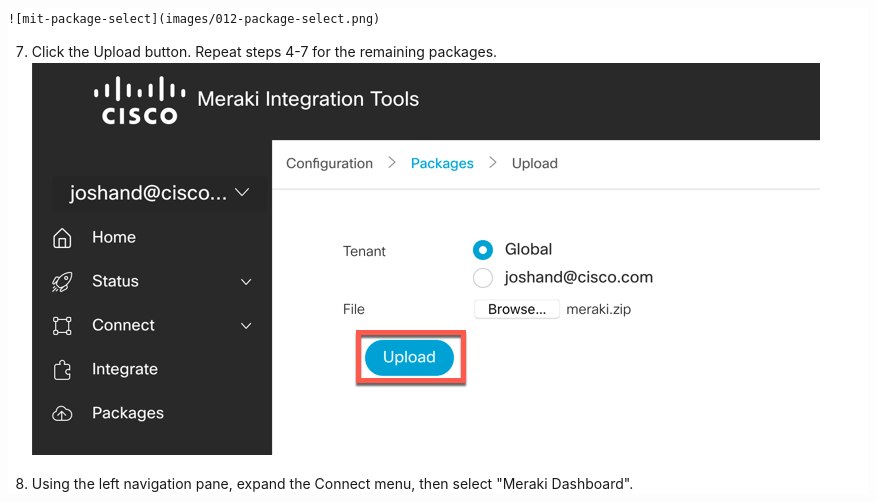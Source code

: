     ![mit-package-select](images/012-package-select.png)

7. Click the Upload button. Repeat steps 4-7 for the remaining packages.
    ![mit-package-upload](images/013-package-upload.png)

8. Using the left navigation pane, expand the Connect menu, then select "Meraki Dashboard".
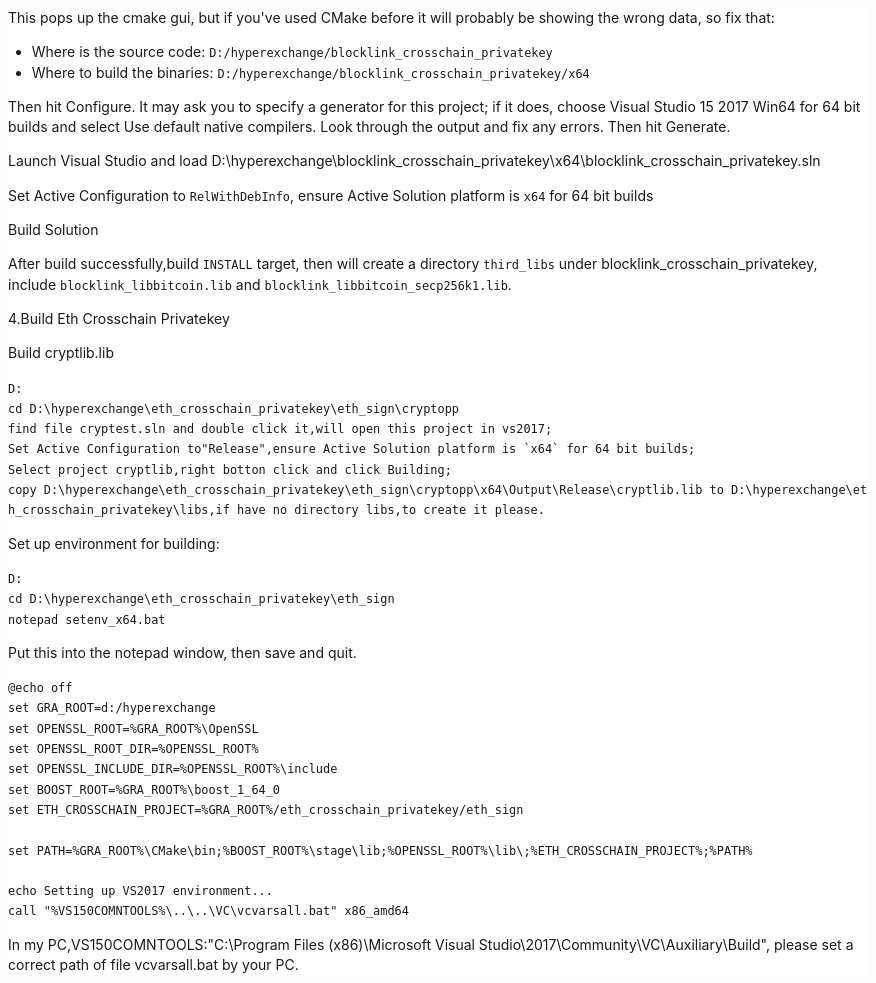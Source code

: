 This pops up the cmake gui, but if you've used CMake before it will probably be showing the wrong data, so fix that:

- Where is the source code: `D:/hyperexchange/blocklink_crosschain_privatekey`
- Where to build the binaries: `D:/hyperexchange/blocklink_crosschain_privatekey/x64`
    
Then hit Configure. It may ask you to specify a generator for this project; if it does, choose Visual Studio 15 2017 Win64 for 64 bit builds and select Use default native compilers. Look through the output and fix any errors. Then hit Generate.

Launch Visual Studio and load D:\hyperexchange\blocklink_crosschain_privatekey\x64\blocklink_crosschain_privatekey.sln

Set Active Configuration to `RelWithDebInfo`, ensure Active Solution platform is `x64` for 64 bit builds

Build Solution

After build successfully,build `INSTALL` target, then will create a directory `third_libs` under blocklink_crosschain_privatekey, include `blocklink_libbitcoin.lib` and `blocklink_libbitcoin_secp256k1.lib`.

4.Build Eth Crosschain Privatekey

Build cryptlib.lib
    
    D:
    cd D:\hyperexchange\eth_crosschain_privatekey\eth_sign\cryptopp
    find file cryptest.sln and double click it,will open this project in vs2017;
    Set Active Configuration to"Release",ensure Active Solution platform is `x64` for 64 bit builds;
    Select project cryptlib,right botton click and click Building;
    copy D:\hyperexchange\eth_crosschain_privatekey\eth_sign\cryptopp\x64\Output\Release\cryptlib.lib to D:\hyperexchange\eth_crosschain_privatekey\libs,if have no directory libs,to create it please.

Set up environment for building:

    D:
    cd D:\hyperexchange\eth_crosschain_privatekey\eth_sign
    notepad setenv_x64.bat

Put this into the notepad window, then save and quit.

    @echo off
    set GRA_ROOT=d:/hyperexchange
    set OPENSSL_ROOT=%GRA_ROOT%\OpenSSL
    set OPENSSL_ROOT_DIR=%OPENSSL_ROOT%
    set OPENSSL_INCLUDE_DIR=%OPENSSL_ROOT%\include
    set BOOST_ROOT=%GRA_ROOT%\boost_1_64_0
    set ETH_CROSSCHAIN_PROJECT=%GRA_ROOT%/eth_crosschain_privatekey/eth_sign
    
    set PATH=%GRA_ROOT%\CMake\bin;%BOOST_ROOT%\stage\lib;%OPENSSL_ROOT%\lib\;%ETH_CROSSCHAIN_PROJECT%;%PATH%
    
    echo Setting up VS2017 environment...
    call "%VS150COMNTOOLS%\..\..\VC\vcvarsall.bat" x86_amd64

In my PC,VS150COMNTOOLS:"C:\Program Files (x86)\Microsoft Visual Studio\2017\Community\VC\Auxiliary\Build\", please set a correct path of file vcvarsall.bat by your PC.
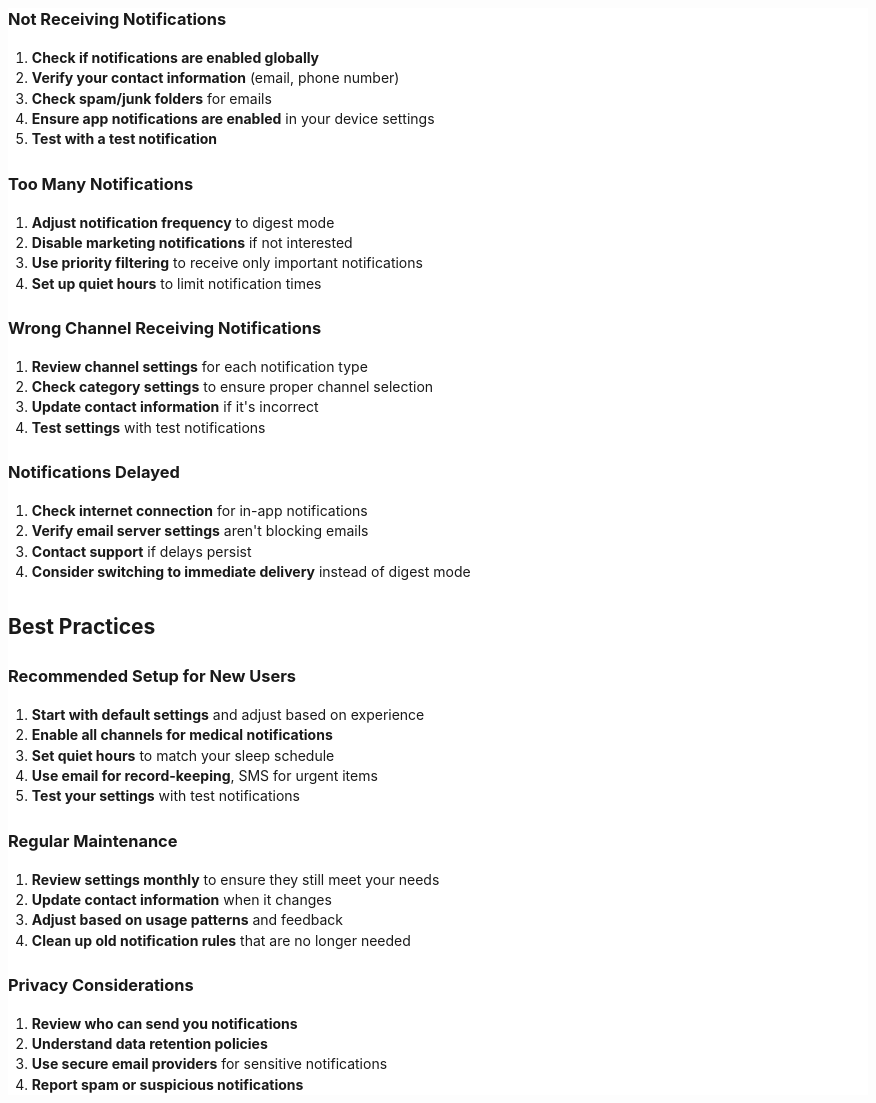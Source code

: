 ### Not Receiving Notifications

1. **Check if notifications are enabled globally**
2. **Verify your contact information** (email, phone number)
3. **Check spam/junk folders** for emails
4. **Ensure app notifications are enabled** in your device settings
5. **Test with a test notification**

### Too Many Notifications

1. **Adjust notification frequency** to digest mode
2. **Disable marketing notifications** if not interested
3. **Use priority filtering** to receive only important notifications
4. **Set up quiet hours** to limit notification times

### Wrong Channel Receiving Notifications

1. **Review channel settings** for each notification type
2. **Check category settings** to ensure proper channel selection
3. **Update contact information** if it's incorrect
4. **Test settings** with test notifications

### Notifications Delayed

1. **Check internet connection** for in-app notifications
2. **Verify email server settings** aren't blocking emails
3. **Contact support** if delays persist
4. **Consider switching to immediate delivery** instead of digest mode

## Best Practices

### Recommended Setup for New Users

1. **Start with default settings** and adjust based on experience
2. **Enable all channels for medical notifications**
3. **Set quiet hours** to match your sleep schedule
4. **Use email for record-keeping**, SMS for urgent items
5. **Test your settings** with test notifications

### Regular Maintenance

1. **Review settings monthly** to ensure they still meet your needs
2. **Update contact information** when it changes
3. **Adjust based on usage patterns** and feedback
4. **Clean up old notification rules** that are no longer needed

### Privacy Considerations

1. **Review who can send you notifications**
2. **Understand data retention policies**
3. **Use secure email providers** for sensitive notifications
4. **Report spam or suspicious notifications**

########

Work to be completed:
Print once more, exactly, the lines that start at the top of the records above and end at the line with "- Where to build", skipping all pictures.

Answer to this task:
Source code

:     ![mit-package-select](images/012-package-select.png)

7. Click the Upload button. Repeat steps 4-7 for the remaining packages.
    ![mit-package-upload](images/013-package-upload.png)

8. Using the left navigation pane, expand the Connect menu, then select "Meraki Dashboard".
Source code

: This pops up the cmake gui, but if you've used CMake before it will probably be showing the wrong data, so fix that:

- Where is the source code: `D:/hyperexchange/blocklink_crosschain_privatekey`
- Where to build the binaries: `D:/hyperexchange/blocklink_crosschain_privatekey/x64`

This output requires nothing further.